What is being asked | Your answer must consist of exactly the lines below, starting with the line with "优化ui，使用toolbar，规范变量等命名" and going on through the line with "[截图4](https://", and nothing else.

Collected data

——

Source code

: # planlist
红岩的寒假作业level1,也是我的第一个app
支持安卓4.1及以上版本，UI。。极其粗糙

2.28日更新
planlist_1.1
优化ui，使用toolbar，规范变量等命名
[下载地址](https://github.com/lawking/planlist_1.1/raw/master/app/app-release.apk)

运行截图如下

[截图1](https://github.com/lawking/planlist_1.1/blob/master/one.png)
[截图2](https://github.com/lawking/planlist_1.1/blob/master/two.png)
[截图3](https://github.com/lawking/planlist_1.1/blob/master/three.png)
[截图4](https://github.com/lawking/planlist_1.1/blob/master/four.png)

——

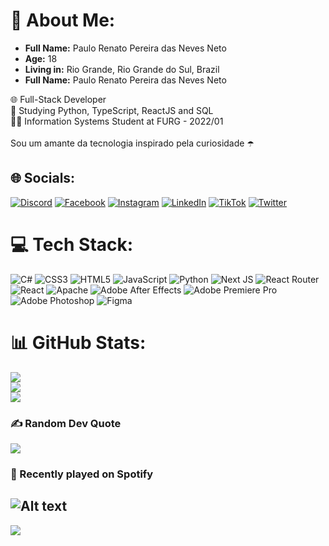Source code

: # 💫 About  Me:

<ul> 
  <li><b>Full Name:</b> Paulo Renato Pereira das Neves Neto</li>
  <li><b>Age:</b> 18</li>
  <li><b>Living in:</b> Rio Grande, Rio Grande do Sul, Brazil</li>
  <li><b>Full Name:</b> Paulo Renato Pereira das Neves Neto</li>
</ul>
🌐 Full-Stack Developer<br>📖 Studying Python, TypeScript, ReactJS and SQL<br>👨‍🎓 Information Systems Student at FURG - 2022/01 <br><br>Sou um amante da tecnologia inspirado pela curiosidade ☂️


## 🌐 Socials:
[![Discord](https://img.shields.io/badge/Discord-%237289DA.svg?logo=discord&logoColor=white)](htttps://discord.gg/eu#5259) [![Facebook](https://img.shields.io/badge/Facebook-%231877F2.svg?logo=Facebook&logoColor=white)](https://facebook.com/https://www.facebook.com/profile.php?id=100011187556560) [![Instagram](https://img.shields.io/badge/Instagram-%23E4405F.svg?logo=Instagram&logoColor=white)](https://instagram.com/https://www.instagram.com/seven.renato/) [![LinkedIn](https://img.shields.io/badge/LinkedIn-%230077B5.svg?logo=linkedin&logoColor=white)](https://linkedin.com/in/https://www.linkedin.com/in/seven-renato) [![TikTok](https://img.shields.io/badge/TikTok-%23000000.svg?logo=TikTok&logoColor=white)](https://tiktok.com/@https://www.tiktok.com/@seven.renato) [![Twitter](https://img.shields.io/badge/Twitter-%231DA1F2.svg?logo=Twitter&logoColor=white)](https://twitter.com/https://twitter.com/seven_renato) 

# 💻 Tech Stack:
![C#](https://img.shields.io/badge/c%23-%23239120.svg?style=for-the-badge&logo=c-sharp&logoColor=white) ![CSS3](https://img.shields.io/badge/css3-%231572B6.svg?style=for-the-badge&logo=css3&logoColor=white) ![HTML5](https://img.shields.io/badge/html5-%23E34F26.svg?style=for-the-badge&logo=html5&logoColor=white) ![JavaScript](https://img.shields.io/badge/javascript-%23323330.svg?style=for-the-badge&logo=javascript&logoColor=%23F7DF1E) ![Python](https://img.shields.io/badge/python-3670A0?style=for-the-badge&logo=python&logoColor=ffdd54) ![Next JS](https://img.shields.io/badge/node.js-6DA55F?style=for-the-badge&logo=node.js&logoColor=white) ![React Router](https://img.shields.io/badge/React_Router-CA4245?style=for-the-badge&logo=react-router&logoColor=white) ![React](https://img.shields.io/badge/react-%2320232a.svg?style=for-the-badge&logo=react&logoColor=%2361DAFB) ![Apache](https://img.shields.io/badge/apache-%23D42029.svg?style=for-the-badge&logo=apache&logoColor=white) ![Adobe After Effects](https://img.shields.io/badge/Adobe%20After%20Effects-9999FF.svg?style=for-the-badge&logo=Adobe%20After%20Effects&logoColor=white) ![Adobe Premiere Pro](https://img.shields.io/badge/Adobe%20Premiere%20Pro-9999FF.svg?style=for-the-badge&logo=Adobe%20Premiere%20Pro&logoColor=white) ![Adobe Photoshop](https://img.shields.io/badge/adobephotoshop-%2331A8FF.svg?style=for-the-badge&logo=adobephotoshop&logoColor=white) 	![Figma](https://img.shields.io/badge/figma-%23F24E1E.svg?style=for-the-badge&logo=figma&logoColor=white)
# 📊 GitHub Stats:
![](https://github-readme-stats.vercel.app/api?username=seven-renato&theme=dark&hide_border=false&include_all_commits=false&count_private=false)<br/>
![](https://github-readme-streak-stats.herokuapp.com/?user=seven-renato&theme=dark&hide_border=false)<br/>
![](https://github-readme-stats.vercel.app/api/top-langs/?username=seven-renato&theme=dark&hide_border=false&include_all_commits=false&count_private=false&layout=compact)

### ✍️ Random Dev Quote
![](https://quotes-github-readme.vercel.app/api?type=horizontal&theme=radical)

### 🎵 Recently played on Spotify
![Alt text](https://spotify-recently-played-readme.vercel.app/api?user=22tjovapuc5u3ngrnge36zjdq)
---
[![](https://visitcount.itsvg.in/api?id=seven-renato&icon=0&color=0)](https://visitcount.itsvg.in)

——

Task response |
优化ui，使用toolbar，规范变量等命名
[下载地址](https://github.com/lawking/planlist_1.1/raw/master/app/app-release.apk)

运行截图如下

[截图1](https://github.com/lawking/planlist_1.1/blob/master/one.png)
[截图2](https://github.com/lawking/planlist_1.1/blob/master/two.png)
[截图3](https://github.com/lawking/planlist_1.1/blob/master/three.png)
[截图4](https://github.com/lawking/planlist_1.1/blob/master/four.png)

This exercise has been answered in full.